*Prompt*:
The lines to be copied are those below that contain "redundant".

*Task inputs*:

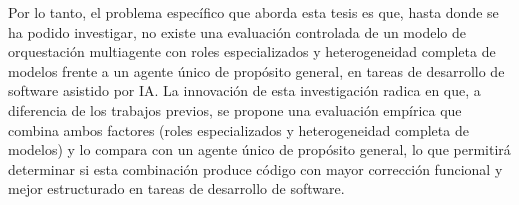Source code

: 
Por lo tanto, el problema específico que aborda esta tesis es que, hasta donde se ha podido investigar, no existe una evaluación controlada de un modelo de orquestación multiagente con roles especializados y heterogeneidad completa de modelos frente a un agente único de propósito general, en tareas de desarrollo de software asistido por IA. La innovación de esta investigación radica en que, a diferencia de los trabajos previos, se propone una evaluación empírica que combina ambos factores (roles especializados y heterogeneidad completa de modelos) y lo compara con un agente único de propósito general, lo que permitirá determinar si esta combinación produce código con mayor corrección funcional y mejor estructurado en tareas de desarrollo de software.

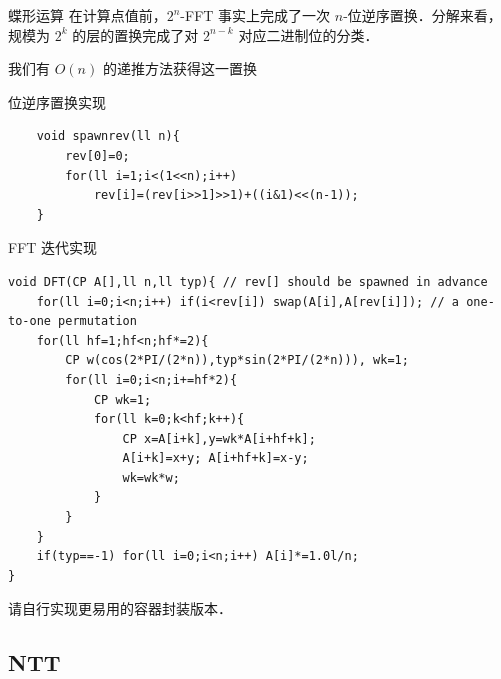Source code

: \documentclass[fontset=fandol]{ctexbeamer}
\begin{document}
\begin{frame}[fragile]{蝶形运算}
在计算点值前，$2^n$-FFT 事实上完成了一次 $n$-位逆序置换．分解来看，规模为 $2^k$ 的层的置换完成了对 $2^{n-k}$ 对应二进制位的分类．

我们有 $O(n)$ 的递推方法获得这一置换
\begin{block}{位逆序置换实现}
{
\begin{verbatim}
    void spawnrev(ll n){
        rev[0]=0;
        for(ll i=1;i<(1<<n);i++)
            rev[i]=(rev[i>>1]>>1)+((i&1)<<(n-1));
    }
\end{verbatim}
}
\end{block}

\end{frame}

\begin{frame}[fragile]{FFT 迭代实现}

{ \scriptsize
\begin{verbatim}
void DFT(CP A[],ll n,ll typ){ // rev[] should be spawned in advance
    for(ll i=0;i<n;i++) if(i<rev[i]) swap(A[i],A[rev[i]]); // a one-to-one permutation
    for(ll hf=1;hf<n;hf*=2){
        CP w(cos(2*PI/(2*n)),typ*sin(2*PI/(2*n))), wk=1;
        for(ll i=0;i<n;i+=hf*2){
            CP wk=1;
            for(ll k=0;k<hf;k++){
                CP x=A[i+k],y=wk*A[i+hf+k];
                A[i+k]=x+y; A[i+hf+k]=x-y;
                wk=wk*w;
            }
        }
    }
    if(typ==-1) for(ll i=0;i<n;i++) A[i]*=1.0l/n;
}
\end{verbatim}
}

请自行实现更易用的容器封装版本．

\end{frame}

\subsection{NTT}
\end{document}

--

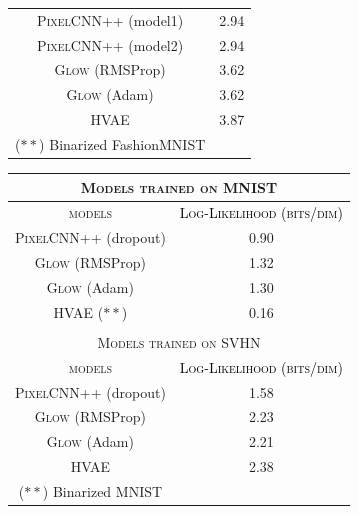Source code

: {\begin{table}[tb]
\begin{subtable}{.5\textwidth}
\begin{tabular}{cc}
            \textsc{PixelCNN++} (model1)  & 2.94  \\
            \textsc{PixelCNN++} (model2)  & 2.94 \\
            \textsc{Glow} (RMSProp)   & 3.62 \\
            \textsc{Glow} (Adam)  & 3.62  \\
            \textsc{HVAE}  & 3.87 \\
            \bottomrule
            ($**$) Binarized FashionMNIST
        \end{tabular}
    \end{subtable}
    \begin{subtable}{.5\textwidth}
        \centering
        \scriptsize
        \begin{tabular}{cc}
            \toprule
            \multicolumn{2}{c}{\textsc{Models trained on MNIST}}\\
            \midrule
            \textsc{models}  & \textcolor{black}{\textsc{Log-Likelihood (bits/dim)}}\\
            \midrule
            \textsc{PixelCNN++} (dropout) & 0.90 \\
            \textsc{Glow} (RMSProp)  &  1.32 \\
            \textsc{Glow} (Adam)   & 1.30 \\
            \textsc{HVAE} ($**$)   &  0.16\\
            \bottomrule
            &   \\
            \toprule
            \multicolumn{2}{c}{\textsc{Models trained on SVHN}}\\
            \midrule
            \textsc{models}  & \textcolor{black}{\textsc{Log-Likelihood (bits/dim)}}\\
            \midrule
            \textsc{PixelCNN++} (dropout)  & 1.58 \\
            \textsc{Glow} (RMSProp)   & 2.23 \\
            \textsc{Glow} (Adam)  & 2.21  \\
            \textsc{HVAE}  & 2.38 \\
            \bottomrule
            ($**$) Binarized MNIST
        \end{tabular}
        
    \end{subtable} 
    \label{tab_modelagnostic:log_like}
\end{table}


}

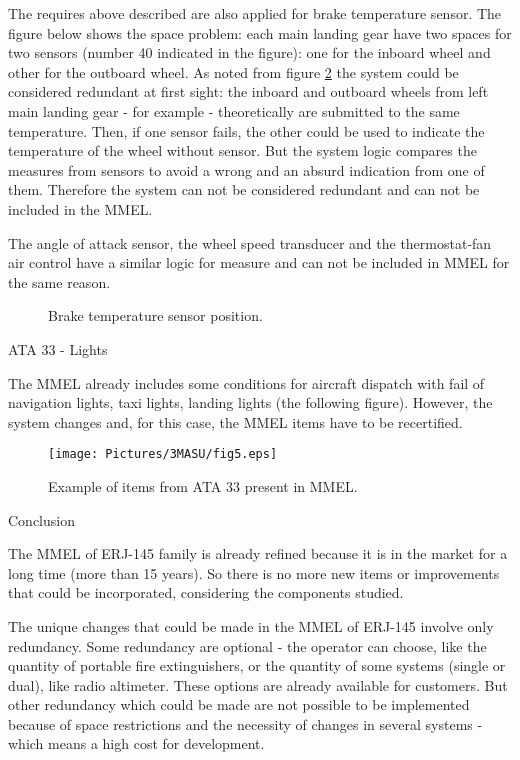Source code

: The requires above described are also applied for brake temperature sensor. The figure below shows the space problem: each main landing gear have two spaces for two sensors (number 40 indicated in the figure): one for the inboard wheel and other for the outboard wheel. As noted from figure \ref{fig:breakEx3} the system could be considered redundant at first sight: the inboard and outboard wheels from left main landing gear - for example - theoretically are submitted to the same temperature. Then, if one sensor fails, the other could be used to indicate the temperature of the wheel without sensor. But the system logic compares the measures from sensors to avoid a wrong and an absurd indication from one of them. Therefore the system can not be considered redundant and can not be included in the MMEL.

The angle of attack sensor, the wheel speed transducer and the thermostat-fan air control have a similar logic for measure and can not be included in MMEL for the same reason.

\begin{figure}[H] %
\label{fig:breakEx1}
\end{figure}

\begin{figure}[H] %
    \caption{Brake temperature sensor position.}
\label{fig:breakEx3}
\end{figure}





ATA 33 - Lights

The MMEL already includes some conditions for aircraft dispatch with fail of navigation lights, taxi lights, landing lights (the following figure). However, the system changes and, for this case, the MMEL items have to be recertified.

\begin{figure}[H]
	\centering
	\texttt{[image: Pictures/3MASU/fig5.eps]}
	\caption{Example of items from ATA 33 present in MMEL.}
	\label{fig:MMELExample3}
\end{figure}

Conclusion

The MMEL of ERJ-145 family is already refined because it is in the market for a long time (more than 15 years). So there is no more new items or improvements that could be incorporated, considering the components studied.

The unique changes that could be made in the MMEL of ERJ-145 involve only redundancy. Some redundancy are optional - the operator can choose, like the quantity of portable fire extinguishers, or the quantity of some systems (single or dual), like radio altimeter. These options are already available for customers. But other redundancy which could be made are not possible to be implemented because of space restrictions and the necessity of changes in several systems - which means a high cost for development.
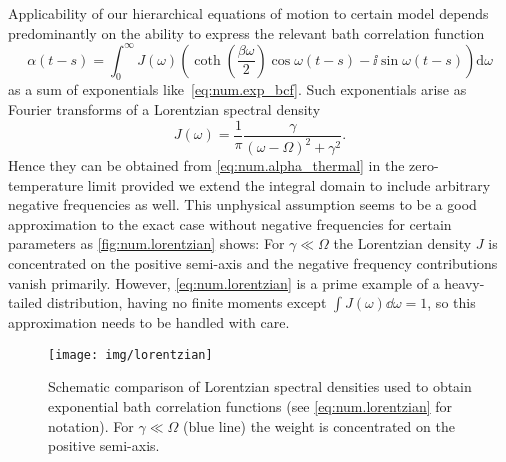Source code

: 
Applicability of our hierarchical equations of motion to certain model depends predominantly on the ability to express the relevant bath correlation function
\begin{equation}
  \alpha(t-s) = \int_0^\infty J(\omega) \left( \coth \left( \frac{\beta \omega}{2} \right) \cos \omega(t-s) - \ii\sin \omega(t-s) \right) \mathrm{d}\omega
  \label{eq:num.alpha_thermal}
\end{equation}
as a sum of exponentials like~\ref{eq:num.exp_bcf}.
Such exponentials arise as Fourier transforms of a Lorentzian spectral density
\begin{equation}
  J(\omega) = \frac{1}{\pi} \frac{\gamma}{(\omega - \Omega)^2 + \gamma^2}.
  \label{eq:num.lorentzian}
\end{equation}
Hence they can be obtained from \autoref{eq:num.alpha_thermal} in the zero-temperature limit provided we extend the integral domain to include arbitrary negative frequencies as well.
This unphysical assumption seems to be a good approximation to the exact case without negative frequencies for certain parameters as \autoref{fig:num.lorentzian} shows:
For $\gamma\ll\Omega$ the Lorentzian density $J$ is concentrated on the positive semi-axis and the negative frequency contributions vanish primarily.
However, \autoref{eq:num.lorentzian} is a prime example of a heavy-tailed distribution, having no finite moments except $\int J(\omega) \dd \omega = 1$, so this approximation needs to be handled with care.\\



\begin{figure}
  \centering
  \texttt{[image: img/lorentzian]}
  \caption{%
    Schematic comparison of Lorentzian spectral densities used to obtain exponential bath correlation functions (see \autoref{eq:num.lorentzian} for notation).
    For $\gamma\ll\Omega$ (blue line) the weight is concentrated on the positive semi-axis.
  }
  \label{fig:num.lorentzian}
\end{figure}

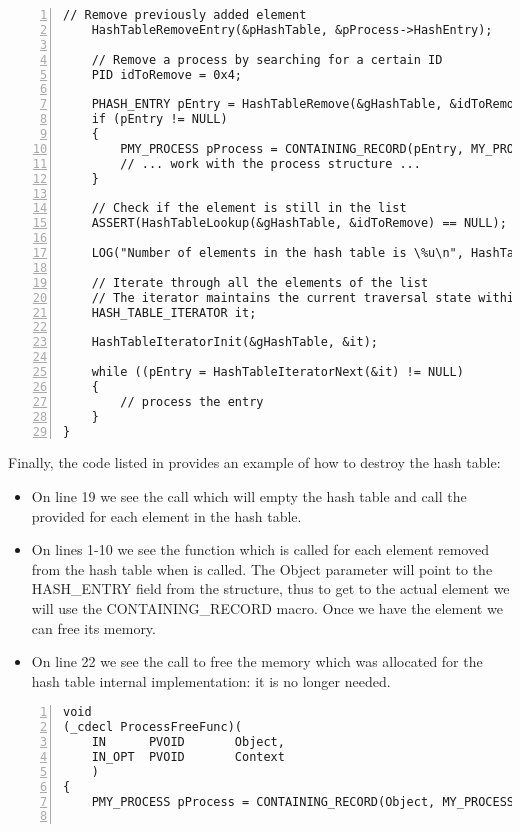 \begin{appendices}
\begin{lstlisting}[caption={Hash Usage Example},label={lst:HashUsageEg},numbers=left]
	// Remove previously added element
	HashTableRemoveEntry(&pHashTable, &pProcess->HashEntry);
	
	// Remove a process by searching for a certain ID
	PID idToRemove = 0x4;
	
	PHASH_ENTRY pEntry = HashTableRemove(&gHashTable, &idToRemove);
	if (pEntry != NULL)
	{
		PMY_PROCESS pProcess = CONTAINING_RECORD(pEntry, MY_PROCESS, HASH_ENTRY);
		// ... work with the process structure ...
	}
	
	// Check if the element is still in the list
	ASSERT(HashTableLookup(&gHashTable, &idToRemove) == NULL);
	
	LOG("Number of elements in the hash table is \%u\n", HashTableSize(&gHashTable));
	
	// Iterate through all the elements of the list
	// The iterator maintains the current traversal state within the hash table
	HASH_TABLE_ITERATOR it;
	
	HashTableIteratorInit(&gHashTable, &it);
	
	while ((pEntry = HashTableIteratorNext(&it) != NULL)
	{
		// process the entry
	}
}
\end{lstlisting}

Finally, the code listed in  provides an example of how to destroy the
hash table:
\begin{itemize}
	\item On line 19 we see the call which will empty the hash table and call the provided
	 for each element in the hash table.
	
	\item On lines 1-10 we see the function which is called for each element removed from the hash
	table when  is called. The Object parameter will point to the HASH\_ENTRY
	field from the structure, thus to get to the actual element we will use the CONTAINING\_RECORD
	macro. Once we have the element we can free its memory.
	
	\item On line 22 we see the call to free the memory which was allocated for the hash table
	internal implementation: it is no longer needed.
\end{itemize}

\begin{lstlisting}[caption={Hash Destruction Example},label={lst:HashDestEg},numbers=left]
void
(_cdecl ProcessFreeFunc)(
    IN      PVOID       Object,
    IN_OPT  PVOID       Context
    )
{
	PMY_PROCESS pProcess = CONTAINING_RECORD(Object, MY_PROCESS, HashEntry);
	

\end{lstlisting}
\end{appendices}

...

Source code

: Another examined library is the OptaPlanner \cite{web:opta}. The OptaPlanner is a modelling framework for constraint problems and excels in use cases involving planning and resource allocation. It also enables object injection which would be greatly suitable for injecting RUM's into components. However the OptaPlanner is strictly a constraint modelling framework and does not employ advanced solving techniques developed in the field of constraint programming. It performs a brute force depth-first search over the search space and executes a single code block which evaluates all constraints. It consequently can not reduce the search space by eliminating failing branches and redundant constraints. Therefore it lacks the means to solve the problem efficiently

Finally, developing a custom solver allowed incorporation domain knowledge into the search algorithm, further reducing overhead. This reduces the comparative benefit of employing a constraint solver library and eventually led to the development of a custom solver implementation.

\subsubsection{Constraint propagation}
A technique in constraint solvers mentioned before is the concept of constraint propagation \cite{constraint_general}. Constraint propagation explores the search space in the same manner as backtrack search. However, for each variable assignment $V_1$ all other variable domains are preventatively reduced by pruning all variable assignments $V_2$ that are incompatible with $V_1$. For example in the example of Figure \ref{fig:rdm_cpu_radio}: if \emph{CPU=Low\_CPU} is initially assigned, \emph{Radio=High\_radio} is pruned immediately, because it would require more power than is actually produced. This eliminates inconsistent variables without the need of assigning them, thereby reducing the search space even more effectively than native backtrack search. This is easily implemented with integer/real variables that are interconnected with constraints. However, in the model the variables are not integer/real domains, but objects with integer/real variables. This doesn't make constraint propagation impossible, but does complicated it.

*Written solution*:
: The requires above described are also applied for brake temperature sensor. The figure below shows the space problem: each main landing gear have two spaces for two sensors (number 40 indicated in the figure): one for the inboard wheel and other for the outboard wheel. As noted from figure \ref{fig:breakEx3} the system could be considered redundant at first sight: the inboard and outboard wheels from left main landing gear - for example - theoretically are submitted to the same temperature. Then, if one sensor fails, the other could be used to indicate the temperature of the wheel without sensor. But the system logic compares the measures from sensors to avoid a wrong and an absurd indication from one of them. Therefore the system can not be considered redundant and can not be included in the MMEL.
: Another examined library is the OptaPlanner \cite{web:opta}. The OptaPlanner is a modelling framework for constraint problems and excels in use cases involving planning and resource allocation. It also enables object injection which would be greatly suitable for injecting RUM's into components. However the OptaPlanner is strictly a constraint modelling framework and does not employ advanced solving techniques developed in the field of constraint programming. It performs a brute force depth-first search over the search space and executes a single code block which evaluates all constraints. It consequently can not reduce the search space by eliminating failing branches and redundant constraints. Therefore it lacks the means to solve the problem efficiently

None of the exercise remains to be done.